What to work on: Would you please copy the part of the material below that opens with the line containing "Remaining Availability resource usage view field.|" and closes with the line containing "Baseline1 Cost resource usage view field.|"? Copy it exactly, and only it.

Material shown:
* * * * *
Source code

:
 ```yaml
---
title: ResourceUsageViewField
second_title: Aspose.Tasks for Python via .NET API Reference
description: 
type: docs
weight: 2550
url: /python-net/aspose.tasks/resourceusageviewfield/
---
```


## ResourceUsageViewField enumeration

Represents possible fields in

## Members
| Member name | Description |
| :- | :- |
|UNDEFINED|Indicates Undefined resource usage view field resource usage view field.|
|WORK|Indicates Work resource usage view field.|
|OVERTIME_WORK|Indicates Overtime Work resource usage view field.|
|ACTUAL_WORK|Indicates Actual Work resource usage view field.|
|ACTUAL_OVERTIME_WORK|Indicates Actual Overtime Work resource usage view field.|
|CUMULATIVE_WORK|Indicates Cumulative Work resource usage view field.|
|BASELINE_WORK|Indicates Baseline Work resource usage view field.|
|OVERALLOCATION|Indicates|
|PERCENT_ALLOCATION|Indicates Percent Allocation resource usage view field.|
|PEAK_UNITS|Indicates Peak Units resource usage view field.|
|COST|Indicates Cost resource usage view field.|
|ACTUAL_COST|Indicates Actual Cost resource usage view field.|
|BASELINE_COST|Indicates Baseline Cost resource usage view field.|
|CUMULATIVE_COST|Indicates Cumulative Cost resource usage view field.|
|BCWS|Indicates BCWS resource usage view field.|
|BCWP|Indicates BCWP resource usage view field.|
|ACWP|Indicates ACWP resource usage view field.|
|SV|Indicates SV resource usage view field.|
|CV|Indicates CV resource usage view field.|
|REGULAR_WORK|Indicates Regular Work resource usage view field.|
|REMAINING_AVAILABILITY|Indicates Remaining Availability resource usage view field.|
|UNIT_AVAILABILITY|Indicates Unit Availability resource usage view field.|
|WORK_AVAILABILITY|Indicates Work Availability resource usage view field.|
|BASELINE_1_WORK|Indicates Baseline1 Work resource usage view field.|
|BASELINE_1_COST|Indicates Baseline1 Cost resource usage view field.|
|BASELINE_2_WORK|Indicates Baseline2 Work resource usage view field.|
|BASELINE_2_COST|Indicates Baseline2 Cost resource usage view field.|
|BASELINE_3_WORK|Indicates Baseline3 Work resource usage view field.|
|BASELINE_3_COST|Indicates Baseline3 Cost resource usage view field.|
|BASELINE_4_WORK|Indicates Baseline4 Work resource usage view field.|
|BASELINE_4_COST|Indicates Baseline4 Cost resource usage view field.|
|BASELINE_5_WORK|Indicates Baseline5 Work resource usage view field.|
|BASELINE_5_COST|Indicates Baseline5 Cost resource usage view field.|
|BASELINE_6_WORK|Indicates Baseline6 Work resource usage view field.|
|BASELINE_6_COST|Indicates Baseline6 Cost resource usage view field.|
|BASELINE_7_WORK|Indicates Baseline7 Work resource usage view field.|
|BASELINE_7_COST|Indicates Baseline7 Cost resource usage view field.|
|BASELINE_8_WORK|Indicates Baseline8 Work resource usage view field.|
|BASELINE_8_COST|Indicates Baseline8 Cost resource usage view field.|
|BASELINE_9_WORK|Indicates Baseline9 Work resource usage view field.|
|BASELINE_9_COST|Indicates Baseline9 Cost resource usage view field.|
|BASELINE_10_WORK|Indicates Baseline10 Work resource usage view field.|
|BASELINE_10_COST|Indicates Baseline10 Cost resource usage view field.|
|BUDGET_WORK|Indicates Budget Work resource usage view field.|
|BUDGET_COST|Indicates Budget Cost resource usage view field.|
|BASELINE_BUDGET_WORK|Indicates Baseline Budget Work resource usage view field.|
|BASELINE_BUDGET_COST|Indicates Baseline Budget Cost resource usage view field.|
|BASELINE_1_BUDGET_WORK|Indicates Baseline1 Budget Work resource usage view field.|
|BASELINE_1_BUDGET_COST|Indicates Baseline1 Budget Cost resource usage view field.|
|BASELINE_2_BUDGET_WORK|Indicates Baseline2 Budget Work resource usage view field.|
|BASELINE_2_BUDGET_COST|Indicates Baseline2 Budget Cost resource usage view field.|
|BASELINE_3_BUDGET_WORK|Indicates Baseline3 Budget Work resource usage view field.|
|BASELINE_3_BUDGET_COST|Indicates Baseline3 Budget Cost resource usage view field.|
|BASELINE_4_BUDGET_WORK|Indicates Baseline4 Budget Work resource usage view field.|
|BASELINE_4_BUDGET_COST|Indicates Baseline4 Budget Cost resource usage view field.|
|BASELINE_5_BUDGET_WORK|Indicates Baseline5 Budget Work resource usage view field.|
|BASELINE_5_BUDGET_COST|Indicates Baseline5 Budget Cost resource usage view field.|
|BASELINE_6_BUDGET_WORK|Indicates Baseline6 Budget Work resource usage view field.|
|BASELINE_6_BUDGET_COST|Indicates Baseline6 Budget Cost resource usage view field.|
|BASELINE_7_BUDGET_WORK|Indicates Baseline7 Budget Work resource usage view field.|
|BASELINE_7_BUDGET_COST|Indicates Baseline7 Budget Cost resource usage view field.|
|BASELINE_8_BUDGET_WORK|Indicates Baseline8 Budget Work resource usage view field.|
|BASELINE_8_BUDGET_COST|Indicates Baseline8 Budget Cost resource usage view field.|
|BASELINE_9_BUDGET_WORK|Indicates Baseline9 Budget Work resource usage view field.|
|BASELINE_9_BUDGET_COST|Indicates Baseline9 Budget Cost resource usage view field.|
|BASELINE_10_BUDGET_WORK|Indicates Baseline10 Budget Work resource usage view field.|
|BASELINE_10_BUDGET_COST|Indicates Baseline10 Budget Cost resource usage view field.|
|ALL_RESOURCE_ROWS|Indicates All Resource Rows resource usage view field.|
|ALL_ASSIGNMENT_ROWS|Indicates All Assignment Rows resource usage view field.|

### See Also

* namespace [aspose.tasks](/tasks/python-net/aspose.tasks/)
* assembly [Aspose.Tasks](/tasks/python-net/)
* * * * *
Solution to this problem:
|REMAINING_AVAILABILITY|Indicates Remaining Availability resource usage view field.|
|UNIT_AVAILABILITY|Indicates Unit Availability resource usage view field.|
|WORK_AVAILABILITY|Indicates Work Availability resource usage view field.|
|BASELINE_1_WORK|Indicates Baseline1 Work resource usage view field.|
|BASELINE_1_COST|Indicates Baseline1 Cost resource usage view field.|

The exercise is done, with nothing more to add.